Later in the week, revelations about Nationals Senator Fiona Nash’s chief of staff’s ties to the junk food industry certainly framed the government’s $16 million lifeline for Cadbury in Tasmania in a sickly sweet new light. As the nation’s jobless rate lifted to a 10-year high, many in the nation’s capital called for the senior aide to join the growing unemployment queue.

But while Cupid may not have been a hit, arrows of a different kind were flying amid Royal Commission fever, as many an MP, not satisfied with merely shining “a spotlight” on union corruption, sought to extend the royal treatment to a selection of lingering question marks.

Suggestions came thick and fast for the next Royal Commission and included investigations into the cost of maintaining Speaker Bronwyn Bishop’s beehive, the likelihood of Ian Goodenough changing his surname ahead of the next election and settling once and for all whether Labor’s female MPs were given a bulk purchase discount on hipster glasses.

Over in the Senate, John Madigan and Nick Xenophon were left red-faced when the government declined to accept an $11,500 gift.

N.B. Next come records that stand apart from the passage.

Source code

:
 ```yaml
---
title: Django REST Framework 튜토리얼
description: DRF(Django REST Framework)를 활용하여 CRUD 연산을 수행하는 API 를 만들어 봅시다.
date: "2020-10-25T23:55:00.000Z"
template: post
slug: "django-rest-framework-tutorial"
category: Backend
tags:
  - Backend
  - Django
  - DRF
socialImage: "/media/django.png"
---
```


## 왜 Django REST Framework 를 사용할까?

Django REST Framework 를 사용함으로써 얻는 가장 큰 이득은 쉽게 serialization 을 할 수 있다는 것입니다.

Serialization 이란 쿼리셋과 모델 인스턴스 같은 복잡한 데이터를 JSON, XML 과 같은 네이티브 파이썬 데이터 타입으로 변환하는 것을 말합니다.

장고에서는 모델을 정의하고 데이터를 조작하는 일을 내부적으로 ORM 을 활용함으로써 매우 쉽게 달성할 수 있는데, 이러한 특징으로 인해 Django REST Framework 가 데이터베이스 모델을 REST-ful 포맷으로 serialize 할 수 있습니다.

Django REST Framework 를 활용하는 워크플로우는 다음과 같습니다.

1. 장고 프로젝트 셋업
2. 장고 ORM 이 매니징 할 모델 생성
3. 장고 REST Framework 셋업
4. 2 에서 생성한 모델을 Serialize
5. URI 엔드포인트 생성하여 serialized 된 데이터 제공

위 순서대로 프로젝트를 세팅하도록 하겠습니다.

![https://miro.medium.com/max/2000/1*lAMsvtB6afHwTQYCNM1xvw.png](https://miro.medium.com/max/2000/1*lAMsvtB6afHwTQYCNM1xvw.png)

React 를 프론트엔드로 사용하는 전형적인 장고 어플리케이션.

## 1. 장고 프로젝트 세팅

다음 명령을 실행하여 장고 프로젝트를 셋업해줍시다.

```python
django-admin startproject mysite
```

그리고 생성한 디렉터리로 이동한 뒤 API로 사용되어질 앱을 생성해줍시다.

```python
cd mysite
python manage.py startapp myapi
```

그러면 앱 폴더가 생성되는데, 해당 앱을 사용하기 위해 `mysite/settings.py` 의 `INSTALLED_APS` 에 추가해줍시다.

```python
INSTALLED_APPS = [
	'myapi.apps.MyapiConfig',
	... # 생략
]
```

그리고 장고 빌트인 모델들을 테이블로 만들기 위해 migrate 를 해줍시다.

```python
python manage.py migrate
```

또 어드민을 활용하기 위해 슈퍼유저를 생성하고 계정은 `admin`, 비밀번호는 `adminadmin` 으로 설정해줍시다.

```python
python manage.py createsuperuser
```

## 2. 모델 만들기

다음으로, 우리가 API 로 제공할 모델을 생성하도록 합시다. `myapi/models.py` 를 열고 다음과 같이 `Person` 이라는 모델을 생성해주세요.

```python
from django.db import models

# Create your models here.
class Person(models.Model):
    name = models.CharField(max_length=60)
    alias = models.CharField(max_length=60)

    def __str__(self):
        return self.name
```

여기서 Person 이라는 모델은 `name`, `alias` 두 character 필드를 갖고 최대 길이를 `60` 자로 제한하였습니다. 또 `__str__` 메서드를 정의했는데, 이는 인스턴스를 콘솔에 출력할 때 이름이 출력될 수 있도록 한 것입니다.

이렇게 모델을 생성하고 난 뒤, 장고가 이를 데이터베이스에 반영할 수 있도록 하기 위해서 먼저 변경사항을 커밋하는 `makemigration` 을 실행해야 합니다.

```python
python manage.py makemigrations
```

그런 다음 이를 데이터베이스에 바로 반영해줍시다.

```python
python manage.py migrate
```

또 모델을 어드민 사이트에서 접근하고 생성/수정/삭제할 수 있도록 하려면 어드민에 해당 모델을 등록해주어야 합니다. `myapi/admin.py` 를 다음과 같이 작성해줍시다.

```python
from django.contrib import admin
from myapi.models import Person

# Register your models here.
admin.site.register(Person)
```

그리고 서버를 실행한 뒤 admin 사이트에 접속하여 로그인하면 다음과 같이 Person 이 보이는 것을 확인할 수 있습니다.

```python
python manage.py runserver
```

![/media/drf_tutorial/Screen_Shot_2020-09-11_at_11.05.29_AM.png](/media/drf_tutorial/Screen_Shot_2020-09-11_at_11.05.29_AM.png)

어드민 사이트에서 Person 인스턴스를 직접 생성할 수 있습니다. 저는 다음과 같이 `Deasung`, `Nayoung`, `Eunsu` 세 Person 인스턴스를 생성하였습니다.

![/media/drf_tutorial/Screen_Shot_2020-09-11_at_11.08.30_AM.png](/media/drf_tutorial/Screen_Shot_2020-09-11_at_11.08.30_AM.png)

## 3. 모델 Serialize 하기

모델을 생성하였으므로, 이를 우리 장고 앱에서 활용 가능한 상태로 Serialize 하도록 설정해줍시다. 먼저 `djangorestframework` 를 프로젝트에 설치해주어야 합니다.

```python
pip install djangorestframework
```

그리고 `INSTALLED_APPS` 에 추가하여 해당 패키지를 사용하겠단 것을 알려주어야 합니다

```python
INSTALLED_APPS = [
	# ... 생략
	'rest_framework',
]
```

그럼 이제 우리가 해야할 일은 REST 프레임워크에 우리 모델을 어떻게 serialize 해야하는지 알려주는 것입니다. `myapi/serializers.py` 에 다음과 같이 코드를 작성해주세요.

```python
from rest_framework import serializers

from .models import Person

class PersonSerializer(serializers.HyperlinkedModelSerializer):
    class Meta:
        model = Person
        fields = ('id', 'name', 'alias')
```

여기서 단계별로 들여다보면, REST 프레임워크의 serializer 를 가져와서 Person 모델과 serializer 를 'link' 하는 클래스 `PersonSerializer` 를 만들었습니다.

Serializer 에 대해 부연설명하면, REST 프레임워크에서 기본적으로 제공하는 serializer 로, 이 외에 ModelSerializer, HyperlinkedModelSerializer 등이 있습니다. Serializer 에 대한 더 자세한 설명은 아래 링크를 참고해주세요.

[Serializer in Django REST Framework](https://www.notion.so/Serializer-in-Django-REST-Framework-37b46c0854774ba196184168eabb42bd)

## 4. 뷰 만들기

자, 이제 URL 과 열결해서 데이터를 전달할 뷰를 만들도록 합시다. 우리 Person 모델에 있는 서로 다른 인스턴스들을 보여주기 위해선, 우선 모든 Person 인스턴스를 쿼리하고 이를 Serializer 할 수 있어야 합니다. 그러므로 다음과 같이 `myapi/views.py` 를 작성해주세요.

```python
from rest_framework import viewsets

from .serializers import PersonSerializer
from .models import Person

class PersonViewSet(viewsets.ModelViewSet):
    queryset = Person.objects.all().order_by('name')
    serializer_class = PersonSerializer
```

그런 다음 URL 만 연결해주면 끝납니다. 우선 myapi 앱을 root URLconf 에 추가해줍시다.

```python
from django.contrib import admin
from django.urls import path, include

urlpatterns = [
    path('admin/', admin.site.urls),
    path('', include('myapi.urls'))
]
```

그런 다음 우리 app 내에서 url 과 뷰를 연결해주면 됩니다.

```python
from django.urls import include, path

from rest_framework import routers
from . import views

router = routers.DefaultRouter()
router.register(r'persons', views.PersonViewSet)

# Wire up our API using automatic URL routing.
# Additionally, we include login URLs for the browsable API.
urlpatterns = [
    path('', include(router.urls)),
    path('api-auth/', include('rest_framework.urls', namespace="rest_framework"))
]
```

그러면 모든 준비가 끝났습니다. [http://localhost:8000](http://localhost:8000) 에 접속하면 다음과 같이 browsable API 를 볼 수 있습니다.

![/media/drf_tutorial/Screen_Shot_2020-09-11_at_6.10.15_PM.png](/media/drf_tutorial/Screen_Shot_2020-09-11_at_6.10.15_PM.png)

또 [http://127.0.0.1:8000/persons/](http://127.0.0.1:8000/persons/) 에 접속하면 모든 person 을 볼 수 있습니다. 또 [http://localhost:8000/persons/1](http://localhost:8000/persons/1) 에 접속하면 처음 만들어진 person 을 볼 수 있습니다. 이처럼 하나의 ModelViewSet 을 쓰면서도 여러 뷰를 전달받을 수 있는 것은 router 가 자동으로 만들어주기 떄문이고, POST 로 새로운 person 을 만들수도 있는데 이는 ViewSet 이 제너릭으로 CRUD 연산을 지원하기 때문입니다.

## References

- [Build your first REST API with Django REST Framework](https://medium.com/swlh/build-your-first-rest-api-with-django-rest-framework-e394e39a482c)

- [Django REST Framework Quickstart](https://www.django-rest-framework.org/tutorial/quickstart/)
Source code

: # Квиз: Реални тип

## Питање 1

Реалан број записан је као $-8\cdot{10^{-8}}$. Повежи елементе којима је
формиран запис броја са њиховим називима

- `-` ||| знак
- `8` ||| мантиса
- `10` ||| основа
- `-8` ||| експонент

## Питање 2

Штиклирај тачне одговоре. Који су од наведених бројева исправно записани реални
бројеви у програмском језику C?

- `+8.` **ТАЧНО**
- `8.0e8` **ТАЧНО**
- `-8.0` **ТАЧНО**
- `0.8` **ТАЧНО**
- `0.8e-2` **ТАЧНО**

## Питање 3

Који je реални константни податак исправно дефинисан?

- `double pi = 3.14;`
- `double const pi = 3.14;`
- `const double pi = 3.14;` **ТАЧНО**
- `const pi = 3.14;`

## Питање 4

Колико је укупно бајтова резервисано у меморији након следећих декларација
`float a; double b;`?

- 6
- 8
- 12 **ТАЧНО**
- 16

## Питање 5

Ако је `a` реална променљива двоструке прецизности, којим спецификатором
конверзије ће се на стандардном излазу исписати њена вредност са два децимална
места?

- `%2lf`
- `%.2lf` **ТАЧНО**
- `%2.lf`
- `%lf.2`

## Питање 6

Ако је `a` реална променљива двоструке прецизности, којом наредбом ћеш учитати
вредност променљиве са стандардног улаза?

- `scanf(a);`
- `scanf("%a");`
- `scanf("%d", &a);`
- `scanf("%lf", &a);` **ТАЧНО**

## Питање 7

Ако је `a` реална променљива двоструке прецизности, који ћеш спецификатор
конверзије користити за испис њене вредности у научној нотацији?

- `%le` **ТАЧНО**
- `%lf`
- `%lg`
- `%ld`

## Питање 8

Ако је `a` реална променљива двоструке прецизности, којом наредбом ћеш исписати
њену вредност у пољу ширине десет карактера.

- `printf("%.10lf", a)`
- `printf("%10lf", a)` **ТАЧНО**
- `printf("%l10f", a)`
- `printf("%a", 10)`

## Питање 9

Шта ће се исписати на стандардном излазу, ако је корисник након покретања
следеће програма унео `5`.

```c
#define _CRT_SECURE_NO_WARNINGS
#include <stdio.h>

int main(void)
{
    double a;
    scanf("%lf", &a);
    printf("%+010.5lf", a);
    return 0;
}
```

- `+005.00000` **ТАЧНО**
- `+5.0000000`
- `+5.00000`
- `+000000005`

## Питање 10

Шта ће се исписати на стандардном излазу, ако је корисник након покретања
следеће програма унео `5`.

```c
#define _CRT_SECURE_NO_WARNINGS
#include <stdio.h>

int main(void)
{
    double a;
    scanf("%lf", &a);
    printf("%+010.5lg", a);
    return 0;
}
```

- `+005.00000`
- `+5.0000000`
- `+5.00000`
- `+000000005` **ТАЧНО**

The senators had sprung for a new 750 piece Australian-made set of crockery to replace the existing set used in the Parliament House Dining Room – made in the United Arab Emirates.

Sources told GASP the rejection was part of the Prime Minister’s ‘Stop the bowls’ policy, adding ministers were unable to comment any further on ‘in kitchen’ matters.

Tweet of the week


Graph for GASP: A Zahra can change his stripes

One-line wonders

  • “Sunshine is a very, very good antidote to corruption.” Communications minister Malcolm Turnbull on the Royal Commission into union corruption.
  • “When the union movement asks if he can dance, he takes out his dancing shoes and shows that he can boogie with the best of them.” Christopher Pyne on opposition leader Bill Shorten.
  • “It is the government’s obsession with secrecy that is tarnishing the Navy’s reputation.” Greens senator Sarah Hanson-Young.
  • “It's not as if the government could have leapt in at the eleventh hour and said here's another hundred million or two hundred million dollars, please, please stay." Prime Minister Tony Abbott on Toyota.

The last gasp

The Abbott government’s Royal Commission into unions will present a unique challenge for opposition leader Bill Shorten, though if he can avoid being wedged on the issue, it may also provide a platform for him to showcase his political nous. For Shorten, whose power base is still deeply rooted in the union movement, there’s the imperative to be seen to support the weeding out of union corruption, while not alienating those who greased the wheels of his political ascension. How exactly does he do this? For one, he can stop resisting the government’s “spotlight”. The smartest play for Shorten would be to remind the government that an ‘access all areas investigation’ will turn up improper dealings between unions as well as companies. Large companies, the kind of big businesses that would likely support an Abbott agenda.

The spotlight will be on big business as much as it is the unions, and public opinion will often favour those who earn the least – look at recent public debates over SPC Ardmona and Toyota workers.